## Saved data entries
========================

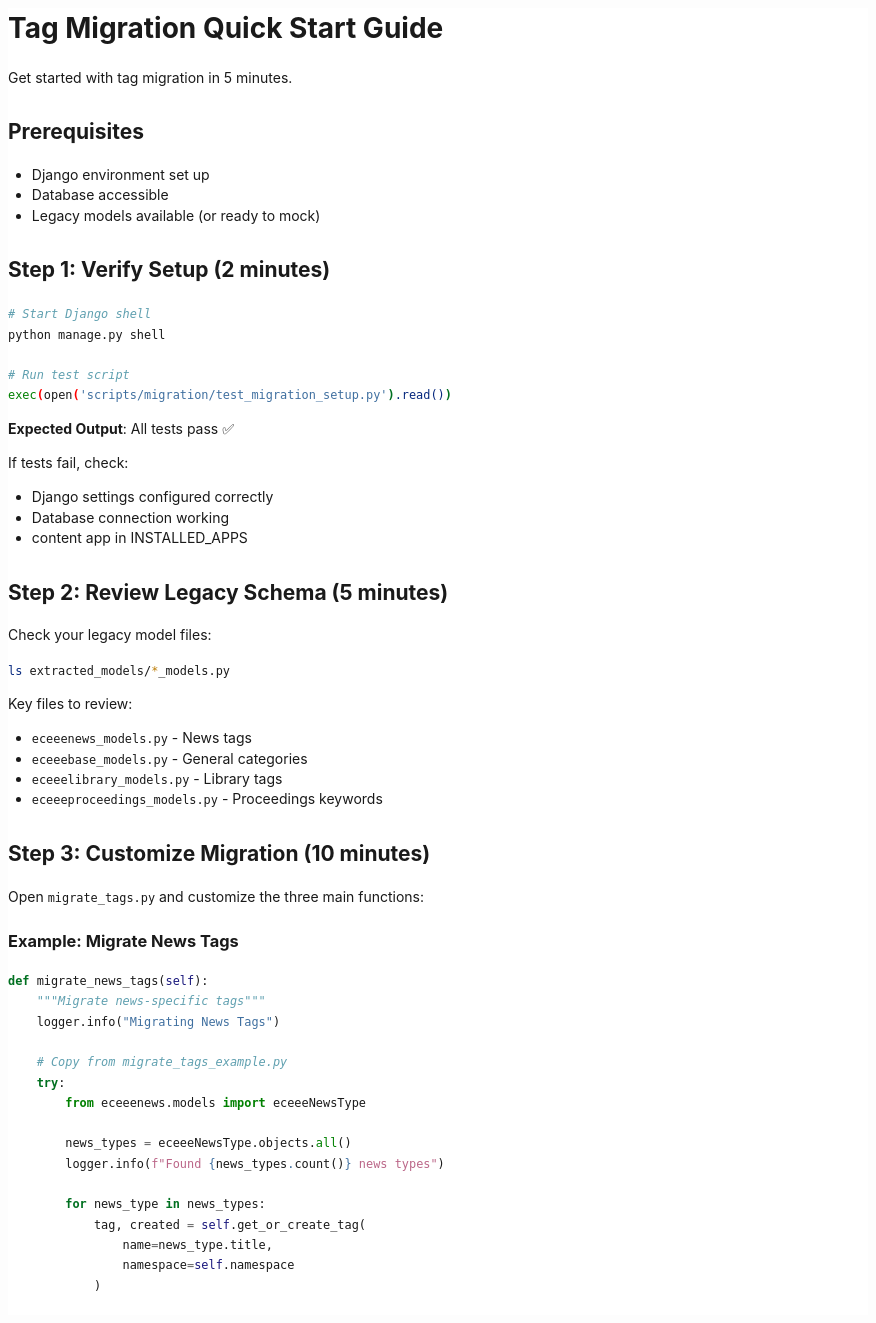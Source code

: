 # Tag Migration Quick Start Guide

Get started with tag migration in 5 minutes.

## Prerequisites

- Django environment set up
- Database accessible
- Legacy models available (or ready to mock)

## Step 1: Verify Setup (2 minutes)

```bash
# Start Django shell
python manage.py shell

# Run test script
exec(open('scripts/migration/test_migration_setup.py').read())
```

**Expected Output**: All tests pass ✅

If tests fail, check:
- Django settings configured correctly
- Database connection working
- content app in INSTALLED_APPS

## Step 2: Review Legacy Schema (5 minutes)

Check your legacy model files:

```bash
ls extracted_models/*_models.py
```

Key files to review:
- `eceeenews_models.py` - News tags
- `eceeebase_models.py` - General categories
- `eceeelibrary_models.py` - Library tags
- `eceeeproceedings_models.py` - Proceedings keywords

## Step 3: Customize Migration (10 minutes)

Open `migrate_tags.py` and customize the three main functions:

### Example: Migrate News Tags

```python
def migrate_news_tags(self):
    """Migrate news-specific tags"""
    logger.info("Migrating News Tags")
    
    # Copy from migrate_tags_example.py
    try:
        from eceeenews.models import eceeeNewsType
        
        news_types = eceeeNewsType.objects.all()
        logger.info(f"Found {news_types.count()} news types")
        
        for news_type in news_types:
            tag, created = self.get_or_create_tag(
                name=news_type.title,
                namespace=self.namespace
            )
            
```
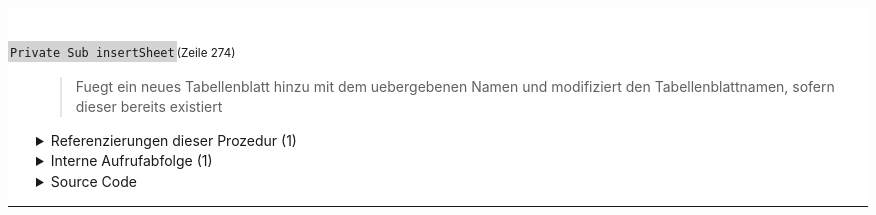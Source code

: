 




﻿














<a name="insertSheet"></a>
<span style="background-color: lightgrey; padding: 2px;">```Private Sub insertSheet```</span><small>(Zeile 274)</small>

<div style="padding-left:2em;">

>  Fuegt ein neues Tabellenblatt hinzu mit dem uebergebenen Namen und modifiziert den Tabellenblattnamen, sofern dieser bereits existiert




<details><summary> Referenzierungen dieser Prozedur (1)</summary></details

</div>













<details><summary>      Interne Aufrufabfolge (1)</summary></details>







<details><summary>      Source Code</summary></details>


</div>


---

















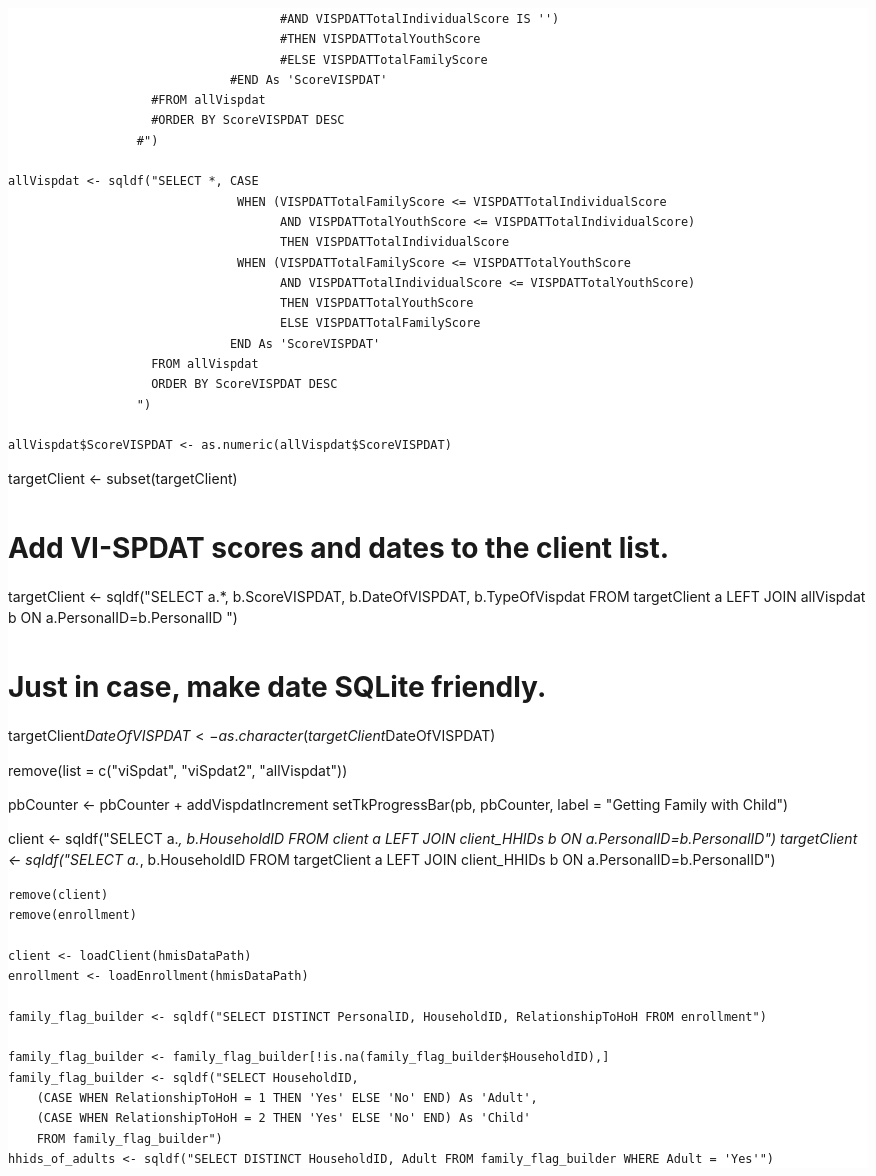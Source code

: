                                           #AND VISPDATTotalIndividualScore IS '') 
                                          #THEN VISPDATTotalYouthScore
                                          #ELSE VISPDATTotalFamilyScore
                                   #END As 'ScoreVISPDAT'
                        #FROM allVispdat
                        #ORDER BY ScoreVISPDAT DESC
                      #")

    allVispdat <- sqldf("SELECT *, CASE 
                                    WHEN (VISPDATTotalFamilyScore <= VISPDATTotalIndividualScore
                                          AND VISPDATTotalYouthScore <= VISPDATTotalIndividualScore) 
                                          THEN VISPDATTotalIndividualScore
                                    WHEN (VISPDATTotalFamilyScore <= VISPDATTotalYouthScore
                                          AND VISPDATTotalIndividualScore <= VISPDATTotalYouthScore) 
                                          THEN VISPDATTotalYouthScore
                                          ELSE VISPDATTotalFamilyScore
                                   END As 'ScoreVISPDAT'
                        FROM allVispdat
                        ORDER BY ScoreVISPDAT DESC
                      ")

    allVispdat$ScoreVISPDAT <- as.numeric(allVispdat$ScoreVISPDAT)

  targetClient <- subset(targetClient)


  # Add VI-SPDAT scores and dates to the client list.
  targetClient <- sqldf("SELECT a.*, b.ScoreVISPDAT, b.DateOfVISPDAT, b.TypeOfVispdat
                        FROM targetClient a
                        LEFT JOIN allVispdat b
                        ON a.PersonalID=b.PersonalID
                        ")
  
  # Just in case, make date SQLite friendly.
  targetClient$DateOfVISPDAT <- as.character(targetClient$DateOfVISPDAT)
  
  remove(list = c("viSpdat", "viSpdat2", "allVispdat"))
  
  pbCounter <- pbCounter + addVispdatIncrement
  setTkProgressBar(pb, pbCounter, label = "Getting Family with Child")

 client <- sqldf("SELECT a.*, b.HouseholdID 
                  FROM client a
                  LEFT JOIN client_HHIDs b 
                  ON a.PersonalID=b.PersonalID")
 targetClient <- sqldf("SELECT a.*, b.HouseholdID 
                  FROM targetClient a
                  LEFT JOIN client_HHIDs b 
                  ON a.PersonalID=b.PersonalID")

    remove(client)
    remove(enrollment)

    client <- loadClient(hmisDataPath)
    enrollment <- loadEnrollment(hmisDataPath)

    family_flag_builder <- sqldf("SELECT DISTINCT PersonalID, HouseholdID, RelationshipToHoH FROM enrollment")

    family_flag_builder <- family_flag_builder[!is.na(family_flag_builder$HouseholdID),]
    family_flag_builder <- sqldf("SELECT HouseholdID, 
        (CASE WHEN RelationshipToHoH = 1 THEN 'Yes' ELSE 'No' END) As 'Adult', 
        (CASE WHEN RelationshipToHoH = 2 THEN 'Yes' ELSE 'No' END) As 'Child' 
        FROM family_flag_builder")
    hhids_of_adults <- sqldf("SELECT DISTINCT HouseholdID, Adult FROM family_flag_builder WHERE Adult = 'Yes'")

========================

## TASK PROMPT
Quote the data above in full, leaving out the pictures it holds.

## OUTPUT BELOW
Source code

: # Tag Migration Quick Start Guide

Get started with tag migration in 5 minutes.

## Prerequisites

- Django environment set up
- Database accessible
- Legacy models available (or ready to mock)

## Step 1: Verify Setup (2 minutes)

```bash
# Start Django shell
python manage.py shell

# Run test script
exec(open('scripts/migration/test_migration_setup.py').read())
```

**Expected Output**: All tests pass ✅

If tests fail, check:
- Django settings configured correctly
- Database connection working
- content app in INSTALLED_APPS

## Step 2: Review Legacy Schema (5 minutes)

Check your legacy model files:

```bash
ls extracted_models/*_models.py
```

Key files to review:
- `eceeenews_models.py` - News tags
- `eceeebase_models.py` - General categories
- `eceeelibrary_models.py` - Library tags
- `eceeeproceedings_models.py` - Proceedings keywords

## Step 3: Customize Migration (10 minutes)

Open `migrate_tags.py` and customize the three main functions:

### Example: Migrate News Tags

```python
def migrate_news_tags(self):
    """Migrate news-specific tags"""
    logger.info("Migrating News Tags")
    
    # Copy from migrate_tags_example.py
    try:
        from eceeenews.models import eceeeNewsType
        
        news_types = eceeeNewsType.objects.all()
        logger.info(f"Found {news_types.count()} news types")
        
        for news_type in news_types:
            tag, created = self.get_or_create_tag(
                name=news_type.title,
                namespace=self.namespace
            )
            
```
Source code

: 




﻿














<a name="insertSheet"></a>
<span style="background-color: lightgrey; padding: 2px;">```Private Sub insertSheet```</span><small>(Zeile 274)</small>

<div style="padding-left:2em;">

>  Fuegt ein neues Tabellenblatt hinzu mit dem uebergebenen Namen und modifiziert den Tabellenblattnamen, sofern dieser bereits existiert




<details><summary> Referenzierungen dieser Prozedur (1)</summary></details

</div>













<details><summary>      Interne Aufrufabfolge (1)</summary></details>







<details><summary>      Source Code</summary></details>


</div>


---

















Source code

:                                           #AND VISPDATTotalIndividualScore IS '') 
                                          #THEN VISPDATTotalYouthScore
                                          #ELSE VISPDATTotalFamilyScore
                                   #END As 'ScoreVISPDAT'
                        #FROM allVispdat
                        #ORDER BY ScoreVISPDAT DESC
                      #")

    allVispdat <- sqldf("SELECT *, CASE 
                                    WHEN (VISPDATTotalFamilyScore <= VISPDATTotalIndividualScore
                                          AND VISPDATTotalYouthScore <= VISPDATTotalIndividualScore) 
                                          THEN VISPDATTotalIndividualScore
                                    WHEN (VISPDATTotalFamilyScore <= VISPDATTotalYouthScore
                                          AND VISPDATTotalIndividualScore <= VISPDATTotalYouthScore) 
                                          THEN VISPDATTotalYouthScore
                                          ELSE VISPDATTotalFamilyScore
                                   END As 'ScoreVISPDAT'
                        FROM allVispdat
                        ORDER BY ScoreVISPDAT DESC
                      ")

    allVispdat$ScoreVISPDAT <- as.numeric(allVispdat$ScoreVISPDAT)

  targetClient <- subset(targetClient)


  # Add VI-SPDAT scores and dates to the client list.
  targetClient <- sqldf("SELECT a.*, b.ScoreVISPDAT, b.DateOfVISPDAT, b.TypeOfVispdat
                        FROM targetClient a
                        LEFT JOIN allVispdat b
                        ON a.PersonalID=b.PersonalID
                        ")
  
  # Just in case, make date SQLite friendly.
  targetClient$DateOfVISPDAT <- as.character(targetClient$DateOfVISPDAT)
  
  remove(list = c("viSpdat", "viSpdat2", "allVispdat"))
  
  pbCounter <- pbCounter + addVispdatIncrement
  setTkProgressBar(pb, pbCounter, label = "Getting Family with Child")

 client <- sqldf("SELECT a.*, b.HouseholdID 
                  FROM client a
                  LEFT JOIN client_HHIDs b 
                  ON a.PersonalID=b.PersonalID")
 targetClient <- sqldf("SELECT a.*, b.HouseholdID 
                  FROM targetClient a
                  LEFT JOIN client_HHIDs b 
                  ON a.PersonalID=b.PersonalID")

    remove(client)
    remove(enrollment)

    client <- loadClient(hmisDataPath)
    enrollment <- loadEnrollment(hmisDataPath)

    family_flag_builder <- sqldf("SELECT DISTINCT PersonalID, HouseholdID, RelationshipToHoH FROM enrollment")

    family_flag_builder <- family_flag_builder[!is.na(family_flag_builder$HouseholdID),]
    family_flag_builder <- sqldf("SELECT HouseholdID, 
        (CASE WHEN RelationshipToHoH = 1 THEN 'Yes' ELSE 'No' END) As 'Adult', 
        (CASE WHEN RelationshipToHoH = 2 THEN 'Yes' ELSE 'No' END) As 'Child' 
        FROM family_flag_builder")
    hhids_of_adults <- sqldf("SELECT DISTINCT HouseholdID, Adult FROM family_flag_builder WHERE Adult = 'Yes'")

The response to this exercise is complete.